### Data provided
************
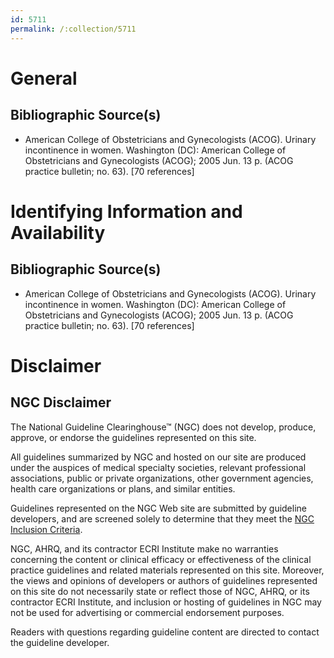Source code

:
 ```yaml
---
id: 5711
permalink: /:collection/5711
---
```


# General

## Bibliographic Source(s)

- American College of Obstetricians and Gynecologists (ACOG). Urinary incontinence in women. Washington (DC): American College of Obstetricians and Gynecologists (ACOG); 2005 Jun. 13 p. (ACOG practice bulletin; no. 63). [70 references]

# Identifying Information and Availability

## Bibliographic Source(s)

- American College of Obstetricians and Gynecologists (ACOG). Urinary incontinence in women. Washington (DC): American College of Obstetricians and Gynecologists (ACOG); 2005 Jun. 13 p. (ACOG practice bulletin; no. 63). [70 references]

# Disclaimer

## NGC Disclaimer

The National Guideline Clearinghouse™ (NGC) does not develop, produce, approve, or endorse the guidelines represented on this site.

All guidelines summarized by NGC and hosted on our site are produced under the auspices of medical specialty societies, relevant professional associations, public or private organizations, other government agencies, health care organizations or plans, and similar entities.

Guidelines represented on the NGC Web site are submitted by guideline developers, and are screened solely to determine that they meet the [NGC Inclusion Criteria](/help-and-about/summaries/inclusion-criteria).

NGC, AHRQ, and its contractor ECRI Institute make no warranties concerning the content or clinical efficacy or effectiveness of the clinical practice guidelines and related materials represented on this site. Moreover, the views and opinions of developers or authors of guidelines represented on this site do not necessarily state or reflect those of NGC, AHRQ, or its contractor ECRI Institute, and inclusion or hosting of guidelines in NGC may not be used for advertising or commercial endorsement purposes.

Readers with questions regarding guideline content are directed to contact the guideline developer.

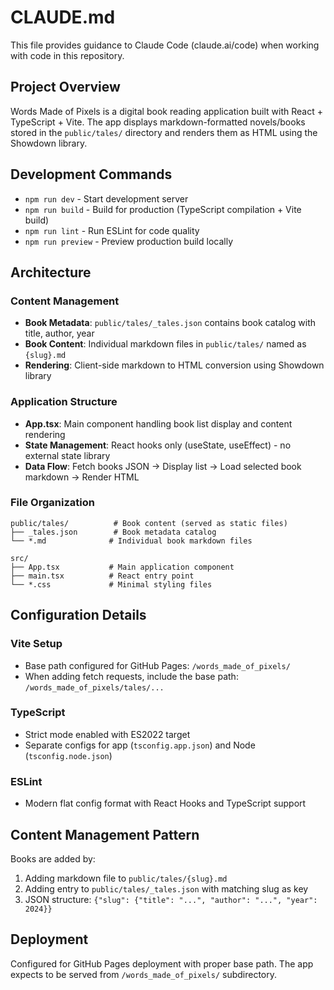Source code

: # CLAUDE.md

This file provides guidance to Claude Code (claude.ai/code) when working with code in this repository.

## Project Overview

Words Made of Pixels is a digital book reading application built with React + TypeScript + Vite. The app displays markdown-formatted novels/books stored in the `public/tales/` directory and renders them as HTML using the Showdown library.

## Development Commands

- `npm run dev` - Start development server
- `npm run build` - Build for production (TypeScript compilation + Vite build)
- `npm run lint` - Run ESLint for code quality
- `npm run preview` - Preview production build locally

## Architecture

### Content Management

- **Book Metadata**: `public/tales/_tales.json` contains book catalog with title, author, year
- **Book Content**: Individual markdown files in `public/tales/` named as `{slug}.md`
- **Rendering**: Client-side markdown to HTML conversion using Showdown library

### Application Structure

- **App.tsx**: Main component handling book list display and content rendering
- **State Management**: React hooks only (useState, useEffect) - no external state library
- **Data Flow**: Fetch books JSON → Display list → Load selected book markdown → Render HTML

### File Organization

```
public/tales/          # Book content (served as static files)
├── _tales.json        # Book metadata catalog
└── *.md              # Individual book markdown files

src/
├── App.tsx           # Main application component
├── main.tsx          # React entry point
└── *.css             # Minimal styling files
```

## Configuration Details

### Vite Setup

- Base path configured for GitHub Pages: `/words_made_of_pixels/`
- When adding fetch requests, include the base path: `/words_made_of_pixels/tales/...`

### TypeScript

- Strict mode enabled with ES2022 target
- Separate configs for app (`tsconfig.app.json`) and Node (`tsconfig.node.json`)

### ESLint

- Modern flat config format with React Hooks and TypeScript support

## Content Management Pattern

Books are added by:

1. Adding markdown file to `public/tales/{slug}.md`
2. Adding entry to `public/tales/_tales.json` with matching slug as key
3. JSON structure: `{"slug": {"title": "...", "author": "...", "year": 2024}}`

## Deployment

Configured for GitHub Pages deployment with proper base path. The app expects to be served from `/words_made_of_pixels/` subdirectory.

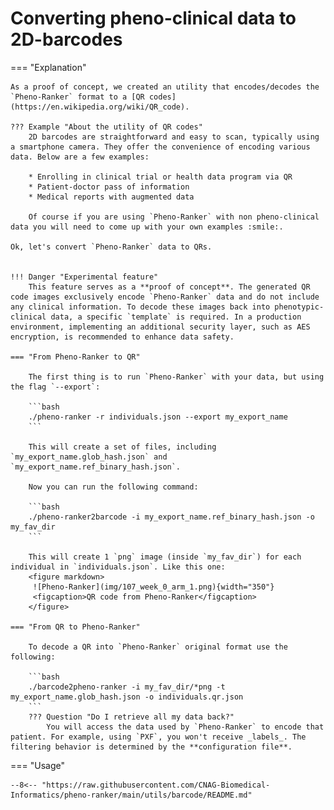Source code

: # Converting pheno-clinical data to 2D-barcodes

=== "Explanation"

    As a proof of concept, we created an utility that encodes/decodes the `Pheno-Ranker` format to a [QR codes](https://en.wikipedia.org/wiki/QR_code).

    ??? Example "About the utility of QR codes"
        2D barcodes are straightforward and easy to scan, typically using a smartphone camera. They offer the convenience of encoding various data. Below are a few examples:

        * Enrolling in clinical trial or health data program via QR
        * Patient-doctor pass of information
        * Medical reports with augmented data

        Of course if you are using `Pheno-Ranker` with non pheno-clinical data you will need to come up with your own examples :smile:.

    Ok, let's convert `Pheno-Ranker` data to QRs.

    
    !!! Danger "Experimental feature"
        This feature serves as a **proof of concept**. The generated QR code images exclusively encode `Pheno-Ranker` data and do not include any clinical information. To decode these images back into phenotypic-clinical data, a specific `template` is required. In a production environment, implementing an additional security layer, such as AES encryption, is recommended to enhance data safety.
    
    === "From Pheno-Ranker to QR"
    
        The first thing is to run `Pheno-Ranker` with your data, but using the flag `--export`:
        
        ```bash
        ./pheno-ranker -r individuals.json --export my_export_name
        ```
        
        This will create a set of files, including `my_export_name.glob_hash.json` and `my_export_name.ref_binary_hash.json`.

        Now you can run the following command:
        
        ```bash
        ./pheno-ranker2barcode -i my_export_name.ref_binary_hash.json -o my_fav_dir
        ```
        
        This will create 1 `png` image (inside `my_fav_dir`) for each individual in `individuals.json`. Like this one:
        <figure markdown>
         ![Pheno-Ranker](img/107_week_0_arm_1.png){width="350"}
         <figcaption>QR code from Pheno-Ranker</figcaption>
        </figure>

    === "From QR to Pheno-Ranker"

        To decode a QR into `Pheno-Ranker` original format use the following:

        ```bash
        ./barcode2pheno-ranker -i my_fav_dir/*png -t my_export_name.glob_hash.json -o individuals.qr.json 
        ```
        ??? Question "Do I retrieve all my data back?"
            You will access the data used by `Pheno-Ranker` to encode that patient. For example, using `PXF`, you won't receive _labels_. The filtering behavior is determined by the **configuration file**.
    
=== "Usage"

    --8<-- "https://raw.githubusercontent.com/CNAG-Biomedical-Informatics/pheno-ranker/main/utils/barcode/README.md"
************
### Work to complete
Without the pictures, restate all the entries above exactly.

### Answer section
Source code

:
 ```yaml
---
id: 5711
permalink: /:collection/5711
---
```


# General

## Bibliographic Source(s)

- American College of Obstetricians and Gynecologists (ACOG). Urinary incontinence in women. Washington (DC): American College of Obstetricians and Gynecologists (ACOG); 2005 Jun. 13 p. (ACOG practice bulletin; no. 63). [70 references]

# Identifying Information and Availability

## Bibliographic Source(s)

- American College of Obstetricians and Gynecologists (ACOG). Urinary incontinence in women. Washington (DC): American College of Obstetricians and Gynecologists (ACOG); 2005 Jun. 13 p. (ACOG practice bulletin; no. 63). [70 references]

# Disclaimer

## NGC Disclaimer

The National Guideline Clearinghouse™ (NGC) does not develop, produce, approve, or endorse the guidelines represented on this site.

All guidelines summarized by NGC and hosted on our site are produced under the auspices of medical specialty societies, relevant professional associations, public or private organizations, other government agencies, health care organizations or plans, and similar entities.

Guidelines represented on the NGC Web site are submitted by guideline developers, and are screened solely to determine that they meet the [NGC Inclusion Criteria](/help-and-about/summaries/inclusion-criteria).

NGC, AHRQ, and its contractor ECRI Institute make no warranties concerning the content or clinical efficacy or effectiveness of the clinical practice guidelines and related materials represented on this site. Moreover, the views and opinions of developers or authors of guidelines represented on this site do not necessarily state or reflect those of NGC, AHRQ, or its contractor ECRI Institute, and inclusion or hosting of guidelines in NGC may not be used for advertising or commercial endorsement purposes.

Readers with questions regarding guideline content are directed to contact the guideline developer.

Source code

: # CLAUDE.md

This file provides guidance to Claude Code (claude.ai/code) when working with code in this repository.

## Project Overview

Words Made of Pixels is a digital book reading application built with React + TypeScript + Vite. The app displays markdown-formatted novels/books stored in the `public/tales/` directory and renders them as HTML using the Showdown library.

## Development Commands

- `npm run dev` - Start development server
- `npm run build` - Build for production (TypeScript compilation + Vite build)
- `npm run lint` - Run ESLint for code quality
- `npm run preview` - Preview production build locally

## Architecture

### Content Management

- **Book Metadata**: `public/tales/_tales.json` contains book catalog with title, author, year
- **Book Content**: Individual markdown files in `public/tales/` named as `{slug}.md`
- **Rendering**: Client-side markdown to HTML conversion using Showdown library

### Application Structure

- **App.tsx**: Main component handling book list display and content rendering
- **State Management**: React hooks only (useState, useEffect) - no external state library
- **Data Flow**: Fetch books JSON → Display list → Load selected book markdown → Render HTML

### File Organization

```
public/tales/          # Book content (served as static files)
├── _tales.json        # Book metadata catalog
└── *.md              # Individual book markdown files

src/
├── App.tsx           # Main application component
├── main.tsx          # React entry point
└── *.css             # Minimal styling files
```

## Configuration Details

### Vite Setup

- Base path configured for GitHub Pages: `/words_made_of_pixels/`
- When adding fetch requests, include the base path: `/words_made_of_pixels/tales/...`

### TypeScript

- Strict mode enabled with ES2022 target
- Separate configs for app (`tsconfig.app.json`) and Node (`tsconfig.node.json`)

### ESLint

- Modern flat config format with React Hooks and TypeScript support

## Content Management Pattern

Books are added by:

1. Adding markdown file to `public/tales/{slug}.md`
2. Adding entry to `public/tales/_tales.json` with matching slug as key
3. JSON structure: `{"slug": {"title": "...", "author": "...", "year": 2024}}`

## Deployment

Configured for GitHub Pages deployment with proper base path. The app expects to be served from `/words_made_of_pixels/` subdirectory.

Source code

: # Converting pheno-clinical data to 2D-barcodes

=== "Explanation"

    As a proof of concept, we created an utility that encodes/decodes the `Pheno-Ranker` format to a [QR codes](https://en.wikipedia.org/wiki/QR_code).

    ??? Example "About the utility of QR codes"
        2D barcodes are straightforward and easy to scan, typically using a smartphone camera. They offer the convenience of encoding various data. Below are a few examples:

        * Enrolling in clinical trial or health data program via QR
        * Patient-doctor pass of information
        * Medical reports with augmented data

        Of course if you are using `Pheno-Ranker` with non pheno-clinical data you will need to come up with your own examples :smile:.

    Ok, let's convert `Pheno-Ranker` data to QRs.

    
    !!! Danger "Experimental feature"
        This feature serves as a **proof of concept**. The generated QR code images exclusively encode `Pheno-Ranker` data and do not include any clinical information. To decode these images back into phenotypic-clinical data, a specific `template` is required. In a production environment, implementing an additional security layer, such as AES encryption, is recommended to enhance data safety.
    
    === "From Pheno-Ranker to QR"
    
        The first thing is to run `Pheno-Ranker` with your data, but using the flag `--export`:
        
        ```bash
        ./pheno-ranker -r individuals.json --export my_export_name
        ```
        
        This will create a set of files, including `my_export_name.glob_hash.json` and `my_export_name.ref_binary_hash.json`.

        Now you can run the following command:
        
        ```bash
        ./pheno-ranker2barcode -i my_export_name.ref_binary_hash.json -o my_fav_dir
        ```
        
        This will create 1 `png` image (inside `my_fav_dir`) for each individual in `individuals.json`. Like this one:
        <figure markdown>
         ![Pheno-Ranker](img/107_week_0_arm_1.png){width="350"}
         <figcaption>QR code from Pheno-Ranker</figcaption>
        </figure>

    === "From QR to Pheno-Ranker"

        To decode a QR into `Pheno-Ranker` original format use the following:

        ```bash
        ./barcode2pheno-ranker -i my_fav_dir/*png -t my_export_name.glob_hash.json -o individuals.qr.json 
        ```
        ??? Question "Do I retrieve all my data back?"
            You will access the data used by `Pheno-Ranker` to encode that patient. For example, using `PXF`, you won't receive _labels_. The filtering behavior is determined by the **configuration file**.
    
=== "Usage"

    --8<-- "https://raw.githubusercontent.com/CNAG-Biomedical-Informatics/pheno-ranker/main/utils/barcode/README.md"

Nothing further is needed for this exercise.